A new kind of gorse, springy and tufty, with tiny tiny tiny flowers that open when the sun shines. I stoop to the ground and see the intricately pleated lavender petals. The yellow pistils. 

The sharp angle of autumn sunlight that cuts a boulder of granite, taller than I am, into a stark mask of light and shadow. 

… So much that I didn't take pictures of except in my head.

Friday, September 25, 2020

older, wiser, younger versions of myself

A while ago I asked R if he would give me the paintings he's done of me. I love these older versions of myself in different places where we lived or travelled. I am honoured to be with someone who sees me in a way that I can look back at who I was. I recognize myself. 

Even the grotesque cartoons. I've included a couple of those too. 

A park in Outremont near where we had an apartment.

This one looks yellow because it's in a room with not much light and it's too large to take off the wall. There's another version below.

Where am I sitting? Where else? In the Gaspé.

As far as I know, I never wanted to be a ballerina, but I've got this one over my desk. 

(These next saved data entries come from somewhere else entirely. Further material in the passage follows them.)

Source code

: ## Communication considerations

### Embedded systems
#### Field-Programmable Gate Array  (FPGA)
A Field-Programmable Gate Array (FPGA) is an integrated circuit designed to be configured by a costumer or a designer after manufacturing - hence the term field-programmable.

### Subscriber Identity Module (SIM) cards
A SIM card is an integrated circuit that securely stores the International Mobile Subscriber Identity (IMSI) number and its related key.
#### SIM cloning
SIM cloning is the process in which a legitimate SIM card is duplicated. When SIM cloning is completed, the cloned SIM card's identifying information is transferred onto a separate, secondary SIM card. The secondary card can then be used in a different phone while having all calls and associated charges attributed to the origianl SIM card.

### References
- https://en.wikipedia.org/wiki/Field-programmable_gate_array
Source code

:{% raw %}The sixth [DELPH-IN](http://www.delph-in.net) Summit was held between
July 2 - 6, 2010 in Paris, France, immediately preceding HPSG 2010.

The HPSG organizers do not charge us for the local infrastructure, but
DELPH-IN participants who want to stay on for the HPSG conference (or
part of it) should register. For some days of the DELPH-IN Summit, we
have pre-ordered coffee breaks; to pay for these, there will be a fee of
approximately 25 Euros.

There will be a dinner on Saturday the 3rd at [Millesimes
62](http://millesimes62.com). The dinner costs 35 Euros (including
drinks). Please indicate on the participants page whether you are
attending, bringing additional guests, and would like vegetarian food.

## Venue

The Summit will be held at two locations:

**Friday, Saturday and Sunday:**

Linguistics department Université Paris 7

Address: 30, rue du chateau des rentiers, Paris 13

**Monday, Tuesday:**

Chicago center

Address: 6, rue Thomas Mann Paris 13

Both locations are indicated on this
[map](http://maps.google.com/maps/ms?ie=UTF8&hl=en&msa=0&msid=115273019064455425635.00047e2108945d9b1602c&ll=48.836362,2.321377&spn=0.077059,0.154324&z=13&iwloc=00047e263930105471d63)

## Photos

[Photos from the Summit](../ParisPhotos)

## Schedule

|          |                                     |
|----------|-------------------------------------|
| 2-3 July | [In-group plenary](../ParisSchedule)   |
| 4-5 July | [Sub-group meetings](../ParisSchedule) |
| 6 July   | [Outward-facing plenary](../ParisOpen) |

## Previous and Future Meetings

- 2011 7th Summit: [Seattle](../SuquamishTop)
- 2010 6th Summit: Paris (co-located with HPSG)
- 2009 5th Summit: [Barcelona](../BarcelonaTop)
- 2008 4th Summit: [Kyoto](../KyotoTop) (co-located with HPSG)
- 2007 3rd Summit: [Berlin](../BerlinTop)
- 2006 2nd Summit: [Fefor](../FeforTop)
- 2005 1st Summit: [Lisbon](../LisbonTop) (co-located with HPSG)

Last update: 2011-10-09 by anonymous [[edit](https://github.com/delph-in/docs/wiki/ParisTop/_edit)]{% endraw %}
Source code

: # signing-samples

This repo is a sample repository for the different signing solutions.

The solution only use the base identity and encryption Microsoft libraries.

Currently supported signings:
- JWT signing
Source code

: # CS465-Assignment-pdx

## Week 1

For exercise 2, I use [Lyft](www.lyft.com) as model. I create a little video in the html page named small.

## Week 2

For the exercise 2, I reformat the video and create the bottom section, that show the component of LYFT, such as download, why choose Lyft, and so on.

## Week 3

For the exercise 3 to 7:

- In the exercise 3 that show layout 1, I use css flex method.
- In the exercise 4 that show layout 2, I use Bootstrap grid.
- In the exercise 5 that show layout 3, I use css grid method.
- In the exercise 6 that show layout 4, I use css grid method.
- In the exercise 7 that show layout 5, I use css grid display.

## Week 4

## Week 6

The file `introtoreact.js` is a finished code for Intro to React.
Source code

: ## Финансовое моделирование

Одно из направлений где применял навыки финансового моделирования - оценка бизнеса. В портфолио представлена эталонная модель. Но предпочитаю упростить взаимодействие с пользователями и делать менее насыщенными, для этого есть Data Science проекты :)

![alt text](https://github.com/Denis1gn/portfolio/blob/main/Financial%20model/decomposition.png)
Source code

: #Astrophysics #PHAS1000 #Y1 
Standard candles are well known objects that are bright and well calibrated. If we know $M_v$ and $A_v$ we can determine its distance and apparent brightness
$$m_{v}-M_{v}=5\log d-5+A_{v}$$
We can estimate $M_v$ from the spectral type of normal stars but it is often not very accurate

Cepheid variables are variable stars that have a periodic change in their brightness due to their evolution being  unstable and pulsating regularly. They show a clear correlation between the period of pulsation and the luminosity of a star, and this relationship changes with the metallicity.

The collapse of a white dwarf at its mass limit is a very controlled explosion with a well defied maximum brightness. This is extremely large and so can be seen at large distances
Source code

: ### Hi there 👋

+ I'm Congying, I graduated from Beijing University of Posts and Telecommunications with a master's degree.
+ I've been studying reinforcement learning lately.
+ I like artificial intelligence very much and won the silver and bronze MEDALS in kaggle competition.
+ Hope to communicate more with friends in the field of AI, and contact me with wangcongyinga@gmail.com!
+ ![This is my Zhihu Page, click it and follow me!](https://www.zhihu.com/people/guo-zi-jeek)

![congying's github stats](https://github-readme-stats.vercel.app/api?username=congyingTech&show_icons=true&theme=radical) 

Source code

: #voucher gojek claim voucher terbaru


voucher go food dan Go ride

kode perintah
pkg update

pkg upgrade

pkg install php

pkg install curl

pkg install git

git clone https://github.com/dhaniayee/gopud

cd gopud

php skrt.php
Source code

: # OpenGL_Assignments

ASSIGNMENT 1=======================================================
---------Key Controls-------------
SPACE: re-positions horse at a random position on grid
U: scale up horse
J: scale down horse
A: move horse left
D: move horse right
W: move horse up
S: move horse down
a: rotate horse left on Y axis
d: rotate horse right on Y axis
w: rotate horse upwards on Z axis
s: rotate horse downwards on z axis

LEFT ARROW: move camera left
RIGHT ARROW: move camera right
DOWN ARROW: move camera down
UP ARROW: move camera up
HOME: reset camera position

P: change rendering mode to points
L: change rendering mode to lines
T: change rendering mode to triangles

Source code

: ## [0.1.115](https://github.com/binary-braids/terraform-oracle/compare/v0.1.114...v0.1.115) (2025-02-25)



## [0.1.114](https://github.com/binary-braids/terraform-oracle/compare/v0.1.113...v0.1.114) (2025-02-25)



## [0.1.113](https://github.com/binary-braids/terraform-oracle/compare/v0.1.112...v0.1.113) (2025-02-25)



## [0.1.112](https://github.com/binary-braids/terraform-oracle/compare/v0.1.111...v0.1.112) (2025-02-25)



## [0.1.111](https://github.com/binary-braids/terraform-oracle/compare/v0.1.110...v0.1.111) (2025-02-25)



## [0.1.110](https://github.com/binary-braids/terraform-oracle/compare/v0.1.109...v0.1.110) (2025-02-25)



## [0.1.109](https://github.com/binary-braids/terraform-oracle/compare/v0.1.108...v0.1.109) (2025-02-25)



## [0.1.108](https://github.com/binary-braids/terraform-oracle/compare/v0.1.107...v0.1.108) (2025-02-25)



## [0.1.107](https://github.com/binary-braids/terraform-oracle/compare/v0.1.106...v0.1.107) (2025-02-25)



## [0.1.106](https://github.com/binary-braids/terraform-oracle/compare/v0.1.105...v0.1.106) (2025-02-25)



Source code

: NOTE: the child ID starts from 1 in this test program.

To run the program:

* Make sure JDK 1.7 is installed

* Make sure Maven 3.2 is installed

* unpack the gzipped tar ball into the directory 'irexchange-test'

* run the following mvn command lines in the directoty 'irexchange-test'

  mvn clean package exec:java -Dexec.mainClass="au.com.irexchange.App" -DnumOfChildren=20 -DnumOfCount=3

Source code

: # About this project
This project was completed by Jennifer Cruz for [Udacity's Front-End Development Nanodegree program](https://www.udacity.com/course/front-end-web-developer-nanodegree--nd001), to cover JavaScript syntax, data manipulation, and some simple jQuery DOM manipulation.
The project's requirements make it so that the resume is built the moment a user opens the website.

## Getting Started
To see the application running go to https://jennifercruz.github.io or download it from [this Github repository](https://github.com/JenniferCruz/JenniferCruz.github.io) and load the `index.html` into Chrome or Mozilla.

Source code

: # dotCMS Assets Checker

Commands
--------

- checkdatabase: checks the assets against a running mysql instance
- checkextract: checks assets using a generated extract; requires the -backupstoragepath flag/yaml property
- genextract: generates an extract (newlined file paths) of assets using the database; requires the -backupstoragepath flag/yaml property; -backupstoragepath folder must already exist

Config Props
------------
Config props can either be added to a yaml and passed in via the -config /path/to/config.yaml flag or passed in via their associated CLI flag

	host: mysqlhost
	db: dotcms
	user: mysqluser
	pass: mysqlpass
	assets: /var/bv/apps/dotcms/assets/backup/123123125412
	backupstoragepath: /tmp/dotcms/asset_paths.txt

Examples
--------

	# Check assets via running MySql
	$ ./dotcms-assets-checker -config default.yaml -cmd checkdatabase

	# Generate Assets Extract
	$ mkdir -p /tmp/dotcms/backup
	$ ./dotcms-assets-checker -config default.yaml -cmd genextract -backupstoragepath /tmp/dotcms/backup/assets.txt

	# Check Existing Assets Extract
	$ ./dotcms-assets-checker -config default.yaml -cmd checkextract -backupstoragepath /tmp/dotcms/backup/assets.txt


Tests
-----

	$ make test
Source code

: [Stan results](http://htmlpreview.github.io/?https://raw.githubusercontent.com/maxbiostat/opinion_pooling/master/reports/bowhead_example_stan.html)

Same armchair as above. We salvaged it from a sidewalk and had it reupholstered, but I always regretted the scratchy, beige upholstery fabric that I let the upholsterer convince me we wanted. The chair was eventually returned to the sidewalk. Within an hour, it had found a new home.  

In the background, my table loom. 

I have been known to drink wine. 

Paris. I'm wearing an old suede jacket that used to be my father-in-law's. He was short. I saw the jacket on top a pile of clothes for the charity bin. I asked if I could have it. R and I went for a walk in the woods. When we returned, I saw the jacket on the clothesline. His mother had put it in the washing machine to clean it for me. Years later, when I took it to a drycleaner, he winced and said someone had put it in a washing machine. 

I wore it for decades until seams started to rip. I've now cut it up into pieces to use for patches. 

This was done on the back of a hotel bill from when we were in Florence in the 80s. Total bill was 84,500 lire. 

I had excrutiating menstrual cramps and was in a foul mood. (In case you can't tell.)

Paintings by R aka Robert Aubé aka Dr. Alphoneyous Nitpicker. I'm not married to Nitpicker, though I sometimes (increasingly) feel like I might be living with him.